Teil 1 eröffnet den Band mit grundlegenden Überlegungen zur demokratischen Bedeutung von Whistleblowing. Kapitel 1 behandelt das Spannungsverhältnis zwischen Staat und Geheimnis und stellt den Zusammenhang zwischen Publizität hoheitlicher Vorgänge und demokratischer Mitwirkung in den Mittelpunkt. Whistleblowing erscheint hier als Korrektiv gegenüber obrigkeitsstaatlicher Geheimhaltung. Kapitel 2 vertieft diesen Gedanken ideengeschichtlich, indem es die Entwicklung von Arkanpolitik über aufklärerische Transparenz hin zu heutigen Anforderungen an offene Demokratien nachzeichnet. Das 3. Kapitel liefert eine rechtsvergleichende Perspektive zur Entwicklung des Whistleblowing-Rechts – vom Bürgerkrieg in den USA bis zur „Swedish Exception“ – und stellt die Rsp des EGMR als zweite verbindliche Säule für die RL 2019/1937 heraus. Kapitel 4 und 5 widmen sich der politischen und diskursiven Wahrnehmung von Whistleblowing im deutschen Gesetzgebungsprozess. Die Analyse ambivalenter Narrative – etwa zwischen „zivilcouragiertem Hinweisgeber“ und „illoyalem Denunzianten“ – ist auch aus österreichischer Sicht erkenntnisreich, denn diese unterschiedlichen Narrative stellen die Klammer dar, unter der die verschiedensten Interessen und Belange debattiert werden können. Kapitel 5 ergänzt dies um eine historische Einordnung einschlägiger Hinweisgeberfälle im Deutschen Bundestag – vom Fall Pätsch 1964 bis zum CumEx-Skandal 2018.
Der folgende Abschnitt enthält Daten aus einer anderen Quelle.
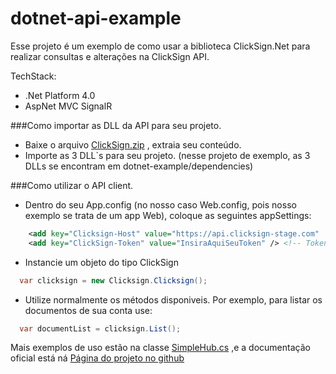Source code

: # dotnet-api-example

Esse projeto é um exemplo de como usar a biblioteca ClickSign.Net para realizar consultas e alterações na ClickSign API.

TechStack:
- .Net Platform 4.0
- AspNet MVC
SignalR 
    

###Como importar as DLL da API para seu projeto.

- Baixe o arquivo [ClickSign.zip](https://github.com/clicksign/dotnet-api-example/raw/master/dotnet-example/dependencies/ClickSign.zip) , extraia seu conteúdo. 
- Importe as 3 DLL`s para seu projeto. (nesse projeto de exemplo, as 3 DLLs se encontram em dotnet-example/dependencies)


###Como utilizar o API client.

- Dentro do seu App.config (no nosso caso Web.config, pois nosso exemplo se trata de um app Web), coloque as seguintes appSettings:

```xml
    <add key="Clicksign-Host" value="https://api.clicksign-stage.com"  /> <!-- ou qualquer outro ambiente que esteja usando (nesse caso, estamos usando o stage para testar). -->
    <add key="ClickSign-Token" value="InsiraAquiSeuToken" /> <!-- Token gerado pela ClickSign para cada conta -->
```

- Instancie um objeto do tipo ClickSign

```C#
  var clicksign = new Clicksign.Clicksign();
```

- Utilize normalmente os métodos disponiveis. Por exemplo, para listar os documentos de sua conta use:

```C#
  var documentList = clicksign.List();
```

Mais exemplos de uso estão na classe [SimpleHub.cs](https://github.com/clicksign/dotnet-api-example/blob/master/dotnet-example/Hubs/SimpleHub.cs) ,e a documentação oficial está ná [Página do projeto no github](https://github.com/clicksign/clicksign-dotnet)


  
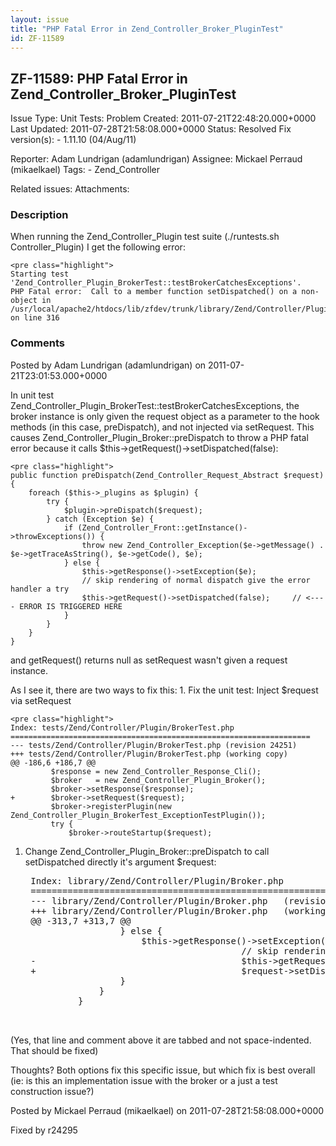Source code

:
 ```yaml
---
layout: issue
title: "PHP Fatal Error in Zend_Controller_Broker_PluginTest"
id: ZF-11589
---
```


ZF-11589: PHP Fatal Error in Zend\_Controller\_Broker\_PluginTest
-----------------------------------------------------------------

 Issue Type: Unit Tests: Problem Created: 2011-07-21T22:48:20.000+0000 Last Updated: 2011-07-28T21:58:08.000+0000 Status: Resolved Fix version(s): - 1.11.10 (04/Aug/11)
 
 Reporter:  Adam Lundrigan (adamlundrigan)  Assignee:  Mickael Perraud (mikaelkael)  Tags: - Zend\_Controller
 
 Related issues: 
 Attachments: 
### Description

When running the Zend\_Controller\_Plugin test suite (./runtests.sh Controller\_Plugin) I get the following error:

 
    <pre class="highlight">
    Starting test 'Zend_Controller_Plugin_BrokerTest::testBrokerCatchesExceptions'.
    PHP Fatal error:  Call to a member function setDispatched() on a non-object in /usr/local/apache2/htdocs/lib/zfdev/trunk/library/Zend/Controller/Plugin/Broker.php on line 316


 

 

### Comments

Posted by Adam Lundrigan (adamlundrigan) on 2011-07-21T23:01:53.000+0000

In unit test Zend\_Controller\_Plugin\_BrokerTest::testBrokerCatchesExceptions, the broker instance is only given the request object as a parameter to the hook methods (in this case, preDispatch), and not injected via setRequest. This causes Zend\_Controller\_Plugin\_Broker::preDispatch to throw a PHP fatal error because it calls $this->getRequest()->setDispatched(false):

 
    <pre class="highlight">
    public function preDispatch(Zend_Controller_Request_Abstract $request)
    {
        foreach ($this->_plugins as $plugin) {
            try {
                $plugin->preDispatch($request);
            } catch (Exception $e) {
                if (Zend_Controller_Front::getInstance()->throwExceptions()) {
                    throw new Zend_Controller_Exception($e->getMessage() . $e->getTraceAsString(), $e->getCode(), $e);
                } else {
                    $this->getResponse()->setException($e);
                    // skip rendering of normal dispatch give the error handler a try
                    $this->getRequest()->setDispatched(false);     // <---- ERROR IS TRIGGERED HERE
                }
            }
        }
    }


and getRequest() returns null as setRequest wasn't given a request instance.

As I see it, there are two ways to fix this: 1. Fix the unit test: Inject $request via setRequest

 
    <pre class="highlight">
    Index: tests/Zend/Controller/Plugin/BrokerTest.php
    ===================================================================
    --- tests/Zend/Controller/Plugin/BrokerTest.php (revision 24251)
    +++ tests/Zend/Controller/Plugin/BrokerTest.php (working copy)
    @@ -186,6 +186,7 @@
             $response = new Zend_Controller_Response_Cli();
             $broker   = new Zend_Controller_Plugin_Broker();
             $broker->setResponse($response);
    +        $broker->setRequest($request);
             $broker->registerPlugin(new Zend_Controller_Plugin_BrokerTest_ExceptionTestPlugin());
             try {
                 $broker->routeStartup($request);


1. Change Zend\_Controller\_Plugin\_Broker::preDispatch to call setDispatched directly it's argument $request:
 

    <pre class="highlight">
    Index: library/Zend/Controller/Plugin/Broker.php
    ===================================================================
    --- library/Zend/Controller/Plugin/Broker.php   (revision 24251)
    +++ library/Zend/Controller/Plugin/Broker.php   (working copy)
    @@ -313,7 +313,7 @@
                     } else {
                         $this->getResponse()->setException($e);
                                            // skip rendering of normal dispatch give the error handler a try
    -                                       $this->getRequest()->setDispatched(false);
    +                                       $request->setDispatched(false);
                     }
                 }
             }


(Yes, that line and comment above it are tabbed and not space-indented. That should be fixed)

Thoughts? Both options fix this specific issue, but which fix is best overall (ie: is this an implementation issue with the broker or a just a test construction issue?)

 

 

Posted by Mickael Perraud (mikaelkael) on 2011-07-28T21:58:08.000+0000

Fixed by r24295

 

 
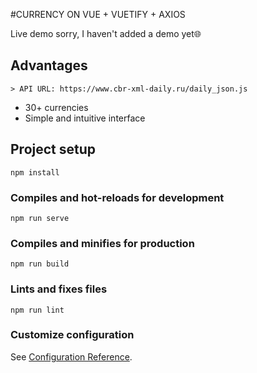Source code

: #CURRENCY ON VUE + VUETIFY + AXIOS

Live demo sorry, I haven't added a demo yet:globe_with_meridians:

## Advantages


    > API URL: https://www.cbr-xml-daily.ru/daily_json.js
- 30+ currencies
- Simple and intuitive interface

## Project setup
```
npm install
```

### Compiles and hot-reloads for development
```
npm run serve
```

### Compiles and minifies for production
```
npm run build
```

### Lints and fixes files
```
npm run lint
```

### Customize configuration
See [Configuration Reference](https://cli.vuejs.org/config/).

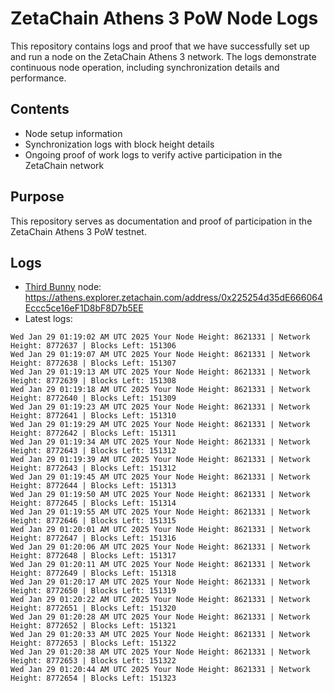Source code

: # ZetaChain Athens 3 PoW Node Logs
This repository contains logs and proof that we have successfully set up and run a node on the ZetaChain Athens 3 network. The logs demonstrate continuous node operation, including synchronization details and performance.

## Contents
- Node setup information
- Synchronization logs with block height details
- Ongoing proof of work logs to verify active participation in the ZetaChain network

## Purpose
This repository serves as documentation and proof of participation in the ZetaChain Athens 3 PoW testnet.

## Logs

- [Third Bunny](https://thirdbunny.xyz/) node: https://athens.explorer.zetachain.com/address/0x225254d35dE666064Eccc5ce16eF1D8bF8D7b5EE
- Latest logs:
```
Wed Jan 29 01:19:02 AM UTC 2025 Your Node Height: 8621331 | Network Height: 8772637 | Blocks Left: 151306
Wed Jan 29 01:19:07 AM UTC 2025 Your Node Height: 8621331 | Network Height: 8772638 | Blocks Left: 151307
Wed Jan 29 01:19:13 AM UTC 2025 Your Node Height: 8621331 | Network Height: 8772639 | Blocks Left: 151308
Wed Jan 29 01:19:18 AM UTC 2025 Your Node Height: 8621331 | Network Height: 8772640 | Blocks Left: 151309
Wed Jan 29 01:19:23 AM UTC 2025 Your Node Height: 8621331 | Network Height: 8772641 | Blocks Left: 151310
Wed Jan 29 01:19:29 AM UTC 2025 Your Node Height: 8621331 | Network Height: 8772642 | Blocks Left: 151311
Wed Jan 29 01:19:34 AM UTC 2025 Your Node Height: 8621331 | Network Height: 8772643 | Blocks Left: 151312
Wed Jan 29 01:19:39 AM UTC 2025 Your Node Height: 8621331 | Network Height: 8772643 | Blocks Left: 151312
Wed Jan 29 01:19:45 AM UTC 2025 Your Node Height: 8621331 | Network Height: 8772644 | Blocks Left: 151313
Wed Jan 29 01:19:50 AM UTC 2025 Your Node Height: 8621331 | Network Height: 8772645 | Blocks Left: 151314
Wed Jan 29 01:19:55 AM UTC 2025 Your Node Height: 8621331 | Network Height: 8772646 | Blocks Left: 151315
Wed Jan 29 01:20:01 AM UTC 2025 Your Node Height: 8621331 | Network Height: 8772647 | Blocks Left: 151316
Wed Jan 29 01:20:06 AM UTC 2025 Your Node Height: 8621331 | Network Height: 8772648 | Blocks Left: 151317
Wed Jan 29 01:20:11 AM UTC 2025 Your Node Height: 8621331 | Network Height: 8772649 | Blocks Left: 151318
Wed Jan 29 01:20:17 AM UTC 2025 Your Node Height: 8621331 | Network Height: 8772650 | Blocks Left: 151319
Wed Jan 29 01:20:22 AM UTC 2025 Your Node Height: 8621331 | Network Height: 8772651 | Blocks Left: 151320
Wed Jan 29 01:20:28 AM UTC 2025 Your Node Height: 8621331 | Network Height: 8772652 | Blocks Left: 151321
Wed Jan 29 01:20:33 AM UTC 2025 Your Node Height: 8621331 | Network Height: 8772653 | Blocks Left: 151322
Wed Jan 29 01:20:38 AM UTC 2025 Your Node Height: 8621331 | Network Height: 8772653 | Blocks Left: 151322
Wed Jan 29 01:20:44 AM UTC 2025 Your Node Height: 8621331 | Network Height: 8772654 | Blocks Left: 151323
```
Teil 2 widmet sich spezifischen Rechtsgebieten und institutionellen Kontexten innerhalb des Wirtschaftssystems. Kapitel 6 analysiert das Zusammenspiel des HinSchG mit dem Gesellschaftsrecht, insb unter dem Aspekt bestehender sektorspezifischer Regelwerke und Corporate-Governance-Strukturen. Der Verzicht auf konkrete Organisationsvorgaben für interne Meldestellen eröffnet betriebliche Spielräume, deren Relevanz auch in Österreich gegeben ist. Für die Leserschaft der DRdA ist Kapitel 7 von besonderem Interesse, in dem sich Martin Franzen dem Arbeitsrecht zuwendet. Er bietet eine profunde Einführung in zentrale Vorschriften des HinSchG, beginnend mit dem Anwendungsbereich und der Errichtung und dem Betrieb interner Meldestellen. Im Besonderen diskutiert er § 36 HinSchG (in Österreich entsprechend § 20 HSchG) im Lichte der Rsp des BAG. Die von ihm vertretene Auffassung, dass die Nichtverlängerung eines befristeten Arbeitsverhältnisses keine verbotene Repressalie darstelle, weicht in Österreich von § 20 Abs 1 Z 2 HSchG ab. Kapitel 8 befasst sich mit datenschutzrechtlichen Anforderungen, etwa zur Rolle des Datenschutzbeauftragten als interne Meldestelle. Kapitel 9 und 10 thematisieren strafrechtliche Aspekte und verweisen ua auf das Problem mangelnder transnationaler Schutzwirkung – ein Thema, das auch außerhalb Deutschlands hohe Relevanz besitzt. Wenngleich der kleinste gemeinsame Nenner der Schutzbereich des Art 10 EMRK darstellt, nützt es dem Hinweisgeber mitunter wenig, wenn er zwar national vor Strafverfolgung geschützt ist, nicht aber im involvierten Ausland. Kapitel 11 behandelt die Einordnung des Whistleblowings aus Sicht der Wirtschaftsprüfung, die freilich bereits auf verschiedene Hinweisgeberregelungen und -empfehlungen zurückgreifen kann. Hier führt das HinSchG zwar zu einem gewissen Anpassungsbedarf, gleichzeitig aber mitunter auch zu mehr Klarheit.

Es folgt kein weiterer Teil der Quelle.